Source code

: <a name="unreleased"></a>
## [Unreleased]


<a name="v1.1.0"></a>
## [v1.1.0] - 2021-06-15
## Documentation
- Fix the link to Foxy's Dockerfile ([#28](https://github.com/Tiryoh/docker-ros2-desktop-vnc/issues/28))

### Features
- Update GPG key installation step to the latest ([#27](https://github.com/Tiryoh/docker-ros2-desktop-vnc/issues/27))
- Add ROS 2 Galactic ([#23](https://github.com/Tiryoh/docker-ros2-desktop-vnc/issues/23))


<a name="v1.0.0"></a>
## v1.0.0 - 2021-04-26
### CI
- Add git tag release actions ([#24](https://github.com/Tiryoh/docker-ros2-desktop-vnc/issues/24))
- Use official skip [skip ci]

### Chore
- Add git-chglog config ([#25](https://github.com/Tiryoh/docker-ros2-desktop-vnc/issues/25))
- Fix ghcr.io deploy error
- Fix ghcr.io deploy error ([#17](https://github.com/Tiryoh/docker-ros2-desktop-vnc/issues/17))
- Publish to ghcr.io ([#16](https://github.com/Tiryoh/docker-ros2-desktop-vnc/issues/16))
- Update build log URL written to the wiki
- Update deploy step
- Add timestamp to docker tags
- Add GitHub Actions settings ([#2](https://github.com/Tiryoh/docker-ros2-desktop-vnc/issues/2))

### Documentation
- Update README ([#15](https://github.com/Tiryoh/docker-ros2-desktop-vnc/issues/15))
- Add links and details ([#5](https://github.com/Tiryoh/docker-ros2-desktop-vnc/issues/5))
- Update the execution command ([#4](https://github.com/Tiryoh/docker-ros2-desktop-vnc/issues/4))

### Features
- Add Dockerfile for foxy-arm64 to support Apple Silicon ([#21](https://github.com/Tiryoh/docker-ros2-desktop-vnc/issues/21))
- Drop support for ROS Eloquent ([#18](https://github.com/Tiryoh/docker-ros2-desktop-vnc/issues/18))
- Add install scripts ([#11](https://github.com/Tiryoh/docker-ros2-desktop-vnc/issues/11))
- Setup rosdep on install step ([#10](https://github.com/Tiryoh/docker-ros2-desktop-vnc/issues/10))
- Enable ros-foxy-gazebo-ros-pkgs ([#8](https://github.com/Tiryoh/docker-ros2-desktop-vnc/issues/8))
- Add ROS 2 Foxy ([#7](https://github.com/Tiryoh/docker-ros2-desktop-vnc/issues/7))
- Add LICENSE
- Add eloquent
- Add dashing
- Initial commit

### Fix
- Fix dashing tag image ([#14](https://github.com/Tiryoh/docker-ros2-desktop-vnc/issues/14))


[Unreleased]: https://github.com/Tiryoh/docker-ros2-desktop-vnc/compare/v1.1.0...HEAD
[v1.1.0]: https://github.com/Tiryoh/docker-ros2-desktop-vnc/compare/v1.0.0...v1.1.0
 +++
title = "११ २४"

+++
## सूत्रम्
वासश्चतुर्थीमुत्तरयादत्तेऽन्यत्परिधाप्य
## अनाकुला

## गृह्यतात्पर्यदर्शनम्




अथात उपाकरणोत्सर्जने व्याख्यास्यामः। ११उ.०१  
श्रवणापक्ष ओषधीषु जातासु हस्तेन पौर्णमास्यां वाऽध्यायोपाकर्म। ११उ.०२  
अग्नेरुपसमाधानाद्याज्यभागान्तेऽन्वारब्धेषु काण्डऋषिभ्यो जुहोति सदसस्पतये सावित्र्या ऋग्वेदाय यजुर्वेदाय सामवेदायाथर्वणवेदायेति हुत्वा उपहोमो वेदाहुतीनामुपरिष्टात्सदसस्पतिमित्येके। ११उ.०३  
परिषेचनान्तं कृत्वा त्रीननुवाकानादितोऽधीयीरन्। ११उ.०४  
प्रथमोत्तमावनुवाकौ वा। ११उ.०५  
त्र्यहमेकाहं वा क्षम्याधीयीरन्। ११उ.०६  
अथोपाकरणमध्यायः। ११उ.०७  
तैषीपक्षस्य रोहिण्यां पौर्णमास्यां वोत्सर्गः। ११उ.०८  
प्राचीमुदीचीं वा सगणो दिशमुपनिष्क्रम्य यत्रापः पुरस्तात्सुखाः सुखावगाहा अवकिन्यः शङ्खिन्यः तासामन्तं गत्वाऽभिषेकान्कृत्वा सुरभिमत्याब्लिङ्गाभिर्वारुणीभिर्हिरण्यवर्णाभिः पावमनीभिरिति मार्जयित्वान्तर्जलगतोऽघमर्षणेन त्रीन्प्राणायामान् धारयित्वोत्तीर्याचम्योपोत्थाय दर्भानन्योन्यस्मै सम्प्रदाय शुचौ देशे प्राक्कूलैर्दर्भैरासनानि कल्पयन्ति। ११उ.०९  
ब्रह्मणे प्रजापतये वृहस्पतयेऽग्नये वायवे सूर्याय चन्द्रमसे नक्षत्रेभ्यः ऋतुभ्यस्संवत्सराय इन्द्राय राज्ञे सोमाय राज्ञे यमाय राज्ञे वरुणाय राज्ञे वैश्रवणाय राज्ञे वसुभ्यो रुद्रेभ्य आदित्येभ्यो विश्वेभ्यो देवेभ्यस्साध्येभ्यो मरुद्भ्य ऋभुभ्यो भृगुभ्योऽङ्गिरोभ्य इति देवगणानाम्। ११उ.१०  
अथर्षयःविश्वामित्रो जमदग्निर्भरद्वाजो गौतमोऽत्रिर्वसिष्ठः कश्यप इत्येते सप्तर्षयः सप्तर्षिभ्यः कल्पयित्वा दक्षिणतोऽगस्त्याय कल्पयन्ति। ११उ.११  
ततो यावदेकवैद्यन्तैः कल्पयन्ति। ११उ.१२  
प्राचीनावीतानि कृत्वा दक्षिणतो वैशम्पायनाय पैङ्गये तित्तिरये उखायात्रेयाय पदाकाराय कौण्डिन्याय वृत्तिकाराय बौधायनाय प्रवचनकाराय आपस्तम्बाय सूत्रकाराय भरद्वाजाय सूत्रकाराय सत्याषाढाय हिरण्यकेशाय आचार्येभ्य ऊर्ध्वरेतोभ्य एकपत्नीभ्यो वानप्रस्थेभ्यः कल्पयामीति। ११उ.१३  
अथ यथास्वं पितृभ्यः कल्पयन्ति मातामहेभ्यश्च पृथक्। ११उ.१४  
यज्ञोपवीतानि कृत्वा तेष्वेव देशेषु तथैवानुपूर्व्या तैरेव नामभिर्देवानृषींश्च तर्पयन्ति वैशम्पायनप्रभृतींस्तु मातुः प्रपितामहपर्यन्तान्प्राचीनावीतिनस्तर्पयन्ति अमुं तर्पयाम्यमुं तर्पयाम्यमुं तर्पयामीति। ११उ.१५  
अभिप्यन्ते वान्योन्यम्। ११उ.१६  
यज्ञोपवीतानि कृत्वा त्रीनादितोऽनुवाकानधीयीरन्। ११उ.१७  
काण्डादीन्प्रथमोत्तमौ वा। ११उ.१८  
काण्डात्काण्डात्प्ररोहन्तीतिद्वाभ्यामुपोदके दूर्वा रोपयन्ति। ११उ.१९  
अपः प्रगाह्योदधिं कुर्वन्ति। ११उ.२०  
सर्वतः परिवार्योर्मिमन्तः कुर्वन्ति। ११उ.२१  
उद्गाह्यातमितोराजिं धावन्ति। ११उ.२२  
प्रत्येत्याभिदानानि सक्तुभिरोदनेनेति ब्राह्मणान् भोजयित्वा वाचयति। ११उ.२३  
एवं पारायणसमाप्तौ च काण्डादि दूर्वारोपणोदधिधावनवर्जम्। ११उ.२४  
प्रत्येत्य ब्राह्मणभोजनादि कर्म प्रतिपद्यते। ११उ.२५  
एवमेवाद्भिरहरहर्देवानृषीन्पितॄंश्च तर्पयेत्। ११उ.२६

#### PROMPT:
Transcribe the material exactly as it reads.

#### SOLUTION TO THE PROBLEM:
Source code

: <a name="unreleased"></a>
## [Unreleased]


<a name="v1.1.0"></a>
## [v1.1.0] - 2021-06-15
## Documentation
- Fix the link to Foxy's Dockerfile ([#28](https://github.com/Tiryoh/docker-ros2-desktop-vnc/issues/28))

### Features
- Update GPG key installation step to the latest ([#27](https://github.com/Tiryoh/docker-ros2-desktop-vnc/issues/27))
- Add ROS 2 Galactic ([#23](https://github.com/Tiryoh/docker-ros2-desktop-vnc/issues/23))


<a name="v1.0.0"></a>
## v1.0.0 - 2021-04-26
### CI
- Add git tag release actions ([#24](https://github.com/Tiryoh/docker-ros2-desktop-vnc/issues/24))
- Use official skip [skip ci]

### Chore
- Add git-chglog config ([#25](https://github.com/Tiryoh/docker-ros2-desktop-vnc/issues/25))
- Fix ghcr.io deploy error
- Fix ghcr.io deploy error ([#17](https://github.com/Tiryoh/docker-ros2-desktop-vnc/issues/17))
- Publish to ghcr.io ([#16](https://github.com/Tiryoh/docker-ros2-desktop-vnc/issues/16))
- Update build log URL written to the wiki
- Update deploy step
- Add timestamp to docker tags
- Add GitHub Actions settings ([#2](https://github.com/Tiryoh/docker-ros2-desktop-vnc/issues/2))

### Documentation
- Update README ([#15](https://github.com/Tiryoh/docker-ros2-desktop-vnc/issues/15))
- Add links and details ([#5](https://github.com/Tiryoh/docker-ros2-desktop-vnc/issues/5))
- Update the execution command ([#4](https://github.com/Tiryoh/docker-ros2-desktop-vnc/issues/4))

### Features
- Add Dockerfile for foxy-arm64 to support Apple Silicon ([#21](https://github.com/Tiryoh/docker-ros2-desktop-vnc/issues/21))
- Drop support for ROS Eloquent ([#18](https://github.com/Tiryoh/docker-ros2-desktop-vnc/issues/18))
- Add install scripts ([#11](https://github.com/Tiryoh/docker-ros2-desktop-vnc/issues/11))
- Setup rosdep on install step ([#10](https://github.com/Tiryoh/docker-ros2-desktop-vnc/issues/10))
- Enable ros-foxy-gazebo-ros-pkgs ([#8](https://github.com/Tiryoh/docker-ros2-desktop-vnc/issues/8))
- Add ROS 2 Foxy ([#7](https://github.com/Tiryoh/docker-ros2-desktop-vnc/issues/7))
- Add LICENSE
- Add eloquent
- Add dashing
- Initial commit

### Fix
- Fix dashing tag image ([#14](https://github.com/Tiryoh/docker-ros2-desktop-vnc/issues/14))


[Unreleased]: https://github.com/Tiryoh/docker-ros2-desktop-vnc/compare/v1.1.0...HEAD
[v1.1.0]: https://github.com/Tiryoh/docker-ros2-desktop-vnc/compare/v1.0.0...v1.1.0
 +++
title = "११ २४"

+++
## सूत्रम्
वासश्चतुर्थीमुत्तरयादत्तेऽन्यत्परिधाप्य
## अनाकुला

## गृह्यतात्पर्यदर्शनम्




अथात उपाकरणोत्सर्जने व्याख्यास्यामः। ११उ.०१  
श्रवणापक्ष ओषधीषु जातासु हस्तेन पौर्णमास्यां वाऽध्यायोपाकर्म। ११उ.०२  
अग्नेरुपसमाधानाद्याज्यभागान्तेऽन्वारब्धेषु काण्डऋषिभ्यो जुहोति सदसस्पतये सावित्र्या ऋग्वेदाय यजुर्वेदाय सामवेदायाथर्वणवेदायेति हुत्वा उपहोमो वेदाहुतीनामुपरिष्टात्सदसस्पतिमित्येके। ११उ.०३  
परिषेचनान्तं कृत्वा त्रीननुवाकानादितोऽधीयीरन्। ११उ.०४  
प्रथमोत्तमावनुवाकौ वा। ११उ.०५  
त्र्यहमेकाहं वा क्षम्याधीयीरन्। ११उ.०६  
अथोपाकरणमध्यायः। ११उ.०७  
तैषीपक्षस्य रोहिण्यां पौर्णमास्यां वोत्सर्गः। ११उ.०८  
प्राचीमुदीचीं वा सगणो दिशमुपनिष्क्रम्य यत्रापः पुरस्तात्सुखाः सुखावगाहा अवकिन्यः शङ्खिन्यः तासामन्तं गत्वाऽभिषेकान्कृत्वा सुरभिमत्याब्लिङ्गाभिर्वारुणीभिर्हिरण्यवर्णाभिः पावमनीभिरिति मार्जयित्वान्तर्जलगतोऽघमर्षणेन त्रीन्प्राणायामान् धारयित्वोत्तीर्याचम्योपोत्थाय दर्भानन्योन्यस्मै सम्प्रदाय शुचौ देशे प्राक्कूलैर्दर्भैरासनानि कल्पयन्ति। ११उ.०९  
ब्रह्मणे प्रजापतये वृहस्पतयेऽग्नये वायवे सूर्याय चन्द्रमसे नक्षत्रेभ्यः ऋतुभ्यस्संवत्सराय इन्द्राय राज्ञे सोमाय राज्ञे यमाय राज्ञे वरुणाय राज्ञे वैश्रवणाय राज्ञे वसुभ्यो रुद्रेभ्य आदित्येभ्यो विश्वेभ्यो देवेभ्यस्साध्येभ्यो मरुद्भ्य ऋभुभ्यो भृगुभ्योऽङ्गिरोभ्य इति देवगणानाम्। ११उ.१०  
अथर्षयःविश्वामित्रो जमदग्निर्भरद्वाजो गौतमोऽत्रिर्वसिष्ठः कश्यप इत्येते सप्तर्षयः सप्तर्षिभ्यः कल्पयित्वा दक्षिणतोऽगस्त्याय कल्पयन्ति। ११उ.११  
ततो यावदेकवैद्यन्तैः कल्पयन्ति। ११उ.१२  
प्राचीनावीतानि कृत्वा दक्षिणतो वैशम्पायनाय पैङ्गये तित्तिरये उखायात्रेयाय पदाकाराय कौण्डिन्याय वृत्तिकाराय बौधायनाय प्रवचनकाराय आपस्तम्बाय सूत्रकाराय भरद्वाजाय सूत्रकाराय सत्याषाढाय हिरण्यकेशाय आचार्येभ्य ऊर्ध्वरेतोभ्य एकपत्नीभ्यो वानप्रस्थेभ्यः कल्पयामीति। ११उ.१३  
अथ यथास्वं पितृभ्यः कल्पयन्ति मातामहेभ्यश्च पृथक्। ११उ.१४  
यज्ञोपवीतानि कृत्वा तेष्वेव देशेषु तथैवानुपूर्व्या तैरेव नामभिर्देवानृषींश्च तर्पयन्ति वैशम्पायनप्रभृतींस्तु मातुः प्रपितामहपर्यन्तान्प्राचीनावीतिनस्तर्पयन्ति अमुं तर्पयाम्यमुं तर्पयाम्यमुं तर्पयामीति। ११उ.१५  
अभिप्यन्ते वान्योन्यम्। ११उ.१६  
यज्ञोपवीतानि कृत्वा त्रीनादितोऽनुवाकानधीयीरन्। ११उ.१७  
काण्डादीन्प्रथमोत्तमौ वा। ११उ.१८  
काण्डात्काण्डात्प्ररोहन्तीतिद्वाभ्यामुपोदके दूर्वा रोपयन्ति। ११उ.१९  
अपः प्रगाह्योदधिं कुर्वन्ति। ११उ.२०  
सर्वतः परिवार्योर्मिमन्तः कुर्वन्ति। ११उ.२१  
उद्गाह्यातमितोराजिं धावन्ति। ११उ.२२  
प्रत्येत्याभिदानानि सक्तुभिरोदनेनेति ब्राह्मणान् भोजयित्वा वाचयति। ११उ.२३  
एवं पारायणसमाप्तौ च काण्डादि दूर्वारोपणोदधिधावनवर्जम्। ११उ.२४  
प्रत्येत्य ब्राह्मणभोजनादि कर्म प्रतिपद्यते। ११उ.२५  
एवमेवाद्भिरहरहर्देवानृषीन्पितॄंश्च तर्पयेत्। ११उ.२६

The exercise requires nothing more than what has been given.